Timing is everything

In my experience, most couples move into assisted living relatively late – their experience living at home typically has been deteriorating for several years, yet they resist the move to more supporting housing because they perceive the move as a loss of independence.

If the couple is confined to a two rooms, though, as is often the case, with dementia or physical problems are severely limiting one partner and care providers coming and going every day then independence has probably already been lost.

It is often better to move into a community where care is more readily delivered, and the focus can be shifted to family and social activities. So many times, people have told me that “I just moved here too late.”

Focus on time together earlier in the disease process

Unfortunately, many types of dementia, such as that associated with Alzheimer’s and Parkinson’s, have reasonably predictable progression timelines. For many people, the last years of these diseases are spent with rapidly decreasing cognition and increasingly debilitating physical problems.

Many couples want to live as many of their “better” years together, and they want solutions within senior living that allow them to live together as long as is practical. Smart assisted living and dementia care communities are innovating to make this possible.

One partner has dementia; the other does not

This is one of the most common scenarios. One senior has relatively intact cognition, while the other has dementia that is progressing. In a surprising number of cases, the couple can continue to live together in assisted living, with a care plan set up to help the partner with dementia receive assistance with the activities of daily living (dressing, bathing, etc.) in the apartment, administered by the staff.

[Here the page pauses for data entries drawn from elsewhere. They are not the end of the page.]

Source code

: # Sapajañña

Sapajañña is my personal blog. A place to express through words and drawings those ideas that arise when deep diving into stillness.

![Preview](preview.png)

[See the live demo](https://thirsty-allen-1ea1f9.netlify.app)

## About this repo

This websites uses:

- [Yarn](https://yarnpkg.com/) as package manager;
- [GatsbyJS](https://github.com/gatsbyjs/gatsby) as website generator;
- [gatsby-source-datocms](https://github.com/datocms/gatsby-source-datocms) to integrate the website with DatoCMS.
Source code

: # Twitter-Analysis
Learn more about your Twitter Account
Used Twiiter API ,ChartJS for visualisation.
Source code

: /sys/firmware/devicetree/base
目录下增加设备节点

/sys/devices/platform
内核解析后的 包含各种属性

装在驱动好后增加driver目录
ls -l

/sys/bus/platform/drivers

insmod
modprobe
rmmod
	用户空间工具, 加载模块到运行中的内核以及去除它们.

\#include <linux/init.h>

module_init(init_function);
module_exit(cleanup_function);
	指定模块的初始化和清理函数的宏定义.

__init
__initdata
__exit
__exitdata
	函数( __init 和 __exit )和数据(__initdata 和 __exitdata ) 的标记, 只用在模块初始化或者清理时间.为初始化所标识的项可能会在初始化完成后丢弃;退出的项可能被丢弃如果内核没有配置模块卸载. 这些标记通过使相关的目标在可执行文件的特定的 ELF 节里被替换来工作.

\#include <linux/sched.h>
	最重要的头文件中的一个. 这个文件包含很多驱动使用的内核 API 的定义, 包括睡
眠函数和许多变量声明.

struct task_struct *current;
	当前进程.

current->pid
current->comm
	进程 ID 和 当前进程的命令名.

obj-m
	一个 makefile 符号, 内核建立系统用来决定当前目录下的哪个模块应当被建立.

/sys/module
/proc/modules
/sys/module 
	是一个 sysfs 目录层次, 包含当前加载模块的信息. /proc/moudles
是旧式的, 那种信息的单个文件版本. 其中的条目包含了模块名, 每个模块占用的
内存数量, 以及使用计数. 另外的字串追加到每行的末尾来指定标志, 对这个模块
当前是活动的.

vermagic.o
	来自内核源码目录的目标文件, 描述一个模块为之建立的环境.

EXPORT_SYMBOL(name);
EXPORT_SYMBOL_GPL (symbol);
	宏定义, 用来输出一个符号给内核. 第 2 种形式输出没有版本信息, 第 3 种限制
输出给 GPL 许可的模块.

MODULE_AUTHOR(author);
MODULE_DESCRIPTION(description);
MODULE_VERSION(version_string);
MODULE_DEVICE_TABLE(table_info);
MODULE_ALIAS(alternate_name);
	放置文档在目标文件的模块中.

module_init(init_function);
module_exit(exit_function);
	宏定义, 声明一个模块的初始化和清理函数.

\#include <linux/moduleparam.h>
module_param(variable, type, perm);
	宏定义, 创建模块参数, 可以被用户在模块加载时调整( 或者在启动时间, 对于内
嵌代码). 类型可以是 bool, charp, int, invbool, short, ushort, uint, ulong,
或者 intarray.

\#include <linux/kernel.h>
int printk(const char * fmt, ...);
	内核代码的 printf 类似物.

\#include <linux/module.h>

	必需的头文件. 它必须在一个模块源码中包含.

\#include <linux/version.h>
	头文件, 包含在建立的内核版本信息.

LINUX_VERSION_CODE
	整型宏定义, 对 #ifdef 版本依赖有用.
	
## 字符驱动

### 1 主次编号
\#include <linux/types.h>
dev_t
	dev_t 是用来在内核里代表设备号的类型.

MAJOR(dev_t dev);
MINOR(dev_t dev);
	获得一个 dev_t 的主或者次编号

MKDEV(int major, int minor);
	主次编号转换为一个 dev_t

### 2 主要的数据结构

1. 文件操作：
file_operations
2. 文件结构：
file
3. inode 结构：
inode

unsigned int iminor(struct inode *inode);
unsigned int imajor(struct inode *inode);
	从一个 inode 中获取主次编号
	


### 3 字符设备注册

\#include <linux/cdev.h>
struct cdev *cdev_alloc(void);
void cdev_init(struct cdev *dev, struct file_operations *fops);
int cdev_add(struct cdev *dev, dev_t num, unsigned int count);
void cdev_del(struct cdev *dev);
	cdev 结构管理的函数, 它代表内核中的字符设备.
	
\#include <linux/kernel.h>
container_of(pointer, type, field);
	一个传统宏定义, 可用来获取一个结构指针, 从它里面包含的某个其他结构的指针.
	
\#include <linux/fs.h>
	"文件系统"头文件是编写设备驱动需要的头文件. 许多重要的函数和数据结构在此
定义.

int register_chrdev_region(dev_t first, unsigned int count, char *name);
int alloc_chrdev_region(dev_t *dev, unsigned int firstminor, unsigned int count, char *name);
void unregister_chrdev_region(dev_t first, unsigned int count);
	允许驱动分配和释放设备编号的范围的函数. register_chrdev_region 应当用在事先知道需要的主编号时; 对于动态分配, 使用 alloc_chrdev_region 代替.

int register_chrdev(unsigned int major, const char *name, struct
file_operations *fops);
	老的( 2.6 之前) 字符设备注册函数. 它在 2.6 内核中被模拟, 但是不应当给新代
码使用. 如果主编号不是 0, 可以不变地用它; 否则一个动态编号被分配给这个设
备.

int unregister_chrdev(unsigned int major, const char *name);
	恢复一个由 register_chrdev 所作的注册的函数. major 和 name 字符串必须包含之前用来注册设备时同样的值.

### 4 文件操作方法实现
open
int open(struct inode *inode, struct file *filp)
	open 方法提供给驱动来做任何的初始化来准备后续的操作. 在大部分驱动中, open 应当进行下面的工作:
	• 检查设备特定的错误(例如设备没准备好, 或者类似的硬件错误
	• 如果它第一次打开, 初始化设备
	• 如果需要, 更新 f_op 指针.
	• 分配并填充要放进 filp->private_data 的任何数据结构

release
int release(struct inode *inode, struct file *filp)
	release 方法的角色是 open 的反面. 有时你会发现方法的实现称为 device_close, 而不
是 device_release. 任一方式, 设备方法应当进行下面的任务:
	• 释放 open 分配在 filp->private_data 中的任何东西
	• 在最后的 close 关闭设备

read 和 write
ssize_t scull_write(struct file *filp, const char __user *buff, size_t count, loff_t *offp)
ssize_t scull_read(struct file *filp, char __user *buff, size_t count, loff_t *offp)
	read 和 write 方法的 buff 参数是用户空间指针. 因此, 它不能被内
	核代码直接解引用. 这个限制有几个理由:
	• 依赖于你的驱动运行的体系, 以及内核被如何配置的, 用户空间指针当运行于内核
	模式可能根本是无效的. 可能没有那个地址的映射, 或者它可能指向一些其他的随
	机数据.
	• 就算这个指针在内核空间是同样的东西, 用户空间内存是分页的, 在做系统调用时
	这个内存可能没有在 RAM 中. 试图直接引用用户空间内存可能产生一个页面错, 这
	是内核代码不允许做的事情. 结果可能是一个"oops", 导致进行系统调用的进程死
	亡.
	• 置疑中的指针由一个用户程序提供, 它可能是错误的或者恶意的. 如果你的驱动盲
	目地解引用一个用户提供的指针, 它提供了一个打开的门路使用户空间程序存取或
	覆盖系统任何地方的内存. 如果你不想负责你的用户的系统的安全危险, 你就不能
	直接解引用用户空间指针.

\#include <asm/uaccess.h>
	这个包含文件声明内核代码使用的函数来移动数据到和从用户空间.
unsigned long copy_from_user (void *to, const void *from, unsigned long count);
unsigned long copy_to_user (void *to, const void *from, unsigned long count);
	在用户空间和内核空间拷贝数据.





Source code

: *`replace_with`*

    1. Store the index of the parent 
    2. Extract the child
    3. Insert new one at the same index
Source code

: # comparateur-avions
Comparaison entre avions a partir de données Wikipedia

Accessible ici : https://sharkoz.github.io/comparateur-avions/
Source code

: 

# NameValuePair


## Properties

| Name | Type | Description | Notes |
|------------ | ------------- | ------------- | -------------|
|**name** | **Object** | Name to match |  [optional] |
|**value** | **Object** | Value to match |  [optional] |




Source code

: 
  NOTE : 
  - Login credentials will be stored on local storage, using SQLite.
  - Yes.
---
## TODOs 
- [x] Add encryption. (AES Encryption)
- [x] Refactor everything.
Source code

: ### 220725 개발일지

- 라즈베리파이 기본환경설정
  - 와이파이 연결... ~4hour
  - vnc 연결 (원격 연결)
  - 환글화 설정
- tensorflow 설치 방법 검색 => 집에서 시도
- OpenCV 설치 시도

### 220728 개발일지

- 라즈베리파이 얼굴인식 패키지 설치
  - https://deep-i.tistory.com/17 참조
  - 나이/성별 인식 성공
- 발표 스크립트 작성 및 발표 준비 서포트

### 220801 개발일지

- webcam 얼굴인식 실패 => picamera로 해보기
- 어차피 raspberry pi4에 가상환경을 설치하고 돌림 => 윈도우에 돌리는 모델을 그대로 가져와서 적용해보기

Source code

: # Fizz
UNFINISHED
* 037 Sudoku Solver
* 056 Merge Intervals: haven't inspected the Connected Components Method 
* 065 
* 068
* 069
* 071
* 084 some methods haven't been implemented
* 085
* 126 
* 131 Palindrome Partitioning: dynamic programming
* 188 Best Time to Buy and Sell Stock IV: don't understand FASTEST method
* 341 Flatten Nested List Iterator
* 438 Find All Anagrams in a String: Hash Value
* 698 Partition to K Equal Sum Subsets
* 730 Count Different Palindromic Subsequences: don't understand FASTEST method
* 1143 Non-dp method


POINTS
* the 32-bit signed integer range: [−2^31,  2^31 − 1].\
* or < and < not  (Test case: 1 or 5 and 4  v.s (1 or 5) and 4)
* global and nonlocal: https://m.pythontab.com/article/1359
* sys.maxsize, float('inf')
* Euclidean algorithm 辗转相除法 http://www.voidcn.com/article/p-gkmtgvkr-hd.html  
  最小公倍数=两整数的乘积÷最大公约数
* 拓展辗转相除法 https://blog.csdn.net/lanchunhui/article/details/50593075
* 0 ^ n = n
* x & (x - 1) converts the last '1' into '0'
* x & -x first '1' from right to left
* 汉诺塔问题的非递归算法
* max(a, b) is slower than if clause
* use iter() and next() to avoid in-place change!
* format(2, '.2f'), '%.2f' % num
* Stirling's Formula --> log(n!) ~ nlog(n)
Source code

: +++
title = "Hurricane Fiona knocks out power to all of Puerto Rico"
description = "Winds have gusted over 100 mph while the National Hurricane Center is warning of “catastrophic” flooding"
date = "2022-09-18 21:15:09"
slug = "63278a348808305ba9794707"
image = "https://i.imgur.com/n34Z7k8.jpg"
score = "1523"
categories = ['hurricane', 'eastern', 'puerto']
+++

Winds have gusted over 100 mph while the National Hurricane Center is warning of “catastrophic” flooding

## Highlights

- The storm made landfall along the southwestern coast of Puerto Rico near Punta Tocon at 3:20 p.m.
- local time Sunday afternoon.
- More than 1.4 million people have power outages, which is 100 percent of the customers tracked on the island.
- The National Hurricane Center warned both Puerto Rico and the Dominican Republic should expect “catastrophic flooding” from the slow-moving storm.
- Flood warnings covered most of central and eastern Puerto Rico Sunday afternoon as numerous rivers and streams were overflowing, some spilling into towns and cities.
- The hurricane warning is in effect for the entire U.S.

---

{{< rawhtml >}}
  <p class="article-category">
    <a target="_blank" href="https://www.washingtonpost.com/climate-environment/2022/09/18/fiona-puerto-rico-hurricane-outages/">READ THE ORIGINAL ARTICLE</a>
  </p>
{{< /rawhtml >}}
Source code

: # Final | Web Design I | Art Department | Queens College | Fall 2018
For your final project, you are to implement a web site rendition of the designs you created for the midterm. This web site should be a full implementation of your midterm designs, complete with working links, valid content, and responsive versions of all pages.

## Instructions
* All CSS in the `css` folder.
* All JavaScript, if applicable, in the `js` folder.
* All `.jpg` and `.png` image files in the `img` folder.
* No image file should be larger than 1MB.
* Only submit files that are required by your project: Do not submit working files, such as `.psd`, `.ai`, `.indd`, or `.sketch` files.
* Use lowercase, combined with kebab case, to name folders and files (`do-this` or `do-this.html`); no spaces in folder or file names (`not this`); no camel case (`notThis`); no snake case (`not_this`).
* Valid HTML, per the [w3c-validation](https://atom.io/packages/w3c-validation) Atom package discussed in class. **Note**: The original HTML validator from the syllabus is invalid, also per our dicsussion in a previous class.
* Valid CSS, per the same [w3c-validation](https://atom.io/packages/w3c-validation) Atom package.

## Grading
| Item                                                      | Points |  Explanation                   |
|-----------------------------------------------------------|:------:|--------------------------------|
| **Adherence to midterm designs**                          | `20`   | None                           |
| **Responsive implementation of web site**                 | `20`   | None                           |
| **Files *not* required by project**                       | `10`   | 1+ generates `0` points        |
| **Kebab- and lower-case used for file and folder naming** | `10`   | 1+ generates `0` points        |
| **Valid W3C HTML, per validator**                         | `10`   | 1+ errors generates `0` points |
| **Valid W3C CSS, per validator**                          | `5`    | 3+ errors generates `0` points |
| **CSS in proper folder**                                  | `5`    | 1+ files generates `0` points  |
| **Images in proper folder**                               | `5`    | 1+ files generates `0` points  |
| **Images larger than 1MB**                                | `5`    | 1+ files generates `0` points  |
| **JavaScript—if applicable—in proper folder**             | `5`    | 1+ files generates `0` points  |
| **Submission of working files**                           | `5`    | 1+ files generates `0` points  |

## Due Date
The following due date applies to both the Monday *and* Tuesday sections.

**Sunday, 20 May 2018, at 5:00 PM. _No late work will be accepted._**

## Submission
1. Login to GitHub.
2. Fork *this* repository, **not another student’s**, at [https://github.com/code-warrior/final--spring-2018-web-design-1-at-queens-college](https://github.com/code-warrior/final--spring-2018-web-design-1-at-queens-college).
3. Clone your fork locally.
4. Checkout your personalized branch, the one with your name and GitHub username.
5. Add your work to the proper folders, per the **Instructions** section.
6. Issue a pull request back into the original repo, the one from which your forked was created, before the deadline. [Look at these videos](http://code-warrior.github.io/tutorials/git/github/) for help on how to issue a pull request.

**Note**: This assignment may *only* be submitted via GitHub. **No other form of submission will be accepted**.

In some cases, the partner with dementia will go to the community’s memory care section during the day and participate in activities appropriate for a person with dementia. This frees up the partner without dementia to enjoy the standard activities of the community. The couple then comes together for at least the evening meal and goes back together to the apartment to sleep.

One community I work with has an intermediate option – a day program for people with dementia set up right in the community. This is a great option for people with moderate dementia.

Some communities will accommodate couples in dementia care sections even when only one partner has dementia. This is not as common – the apartments in dementia care are typically smaller than in assisted living, and some states have laws preventing a person who does not have dementia from living in dementia care.

Some communities, though, have gotten waivers for this joint accommodation, and have worked through the logistics of giving the non-dementia partner access to activities elsewhere in the community that provide social and physical stimulation appropriate for a senior without dementia. This is another way for a couple to stay together even as their needs for care diverge.

When dementia progresses

The causes of dementia are several, and each progresses at a different rate. Most types of dementia, too, have neuromuscular and other physical changes associated with different stages of the disease process. The later stages of Alzheimer’s, for example, typically limit a person’s ability to walk, talk, and use many of their muscles.

At some point, people with advanced dementia often need to live in a specialized facility – a more advanced dementia care community or long-term care facility. This period is extremely hard on couples, and their strategies and choices are determined by a variety of factors, including cost.

Sometimes couples will move into separate housing at this point – a separate apartment within the community for the healthier partner, or even moving out of senior living altogether, while the other moves into housing that can manage sometimes completely nonverbal and non-ambulatory residents.

Creativity leads to good solutions

Senior living communities are working to accommodate couples with different capabilities, giving them as many years together as possible.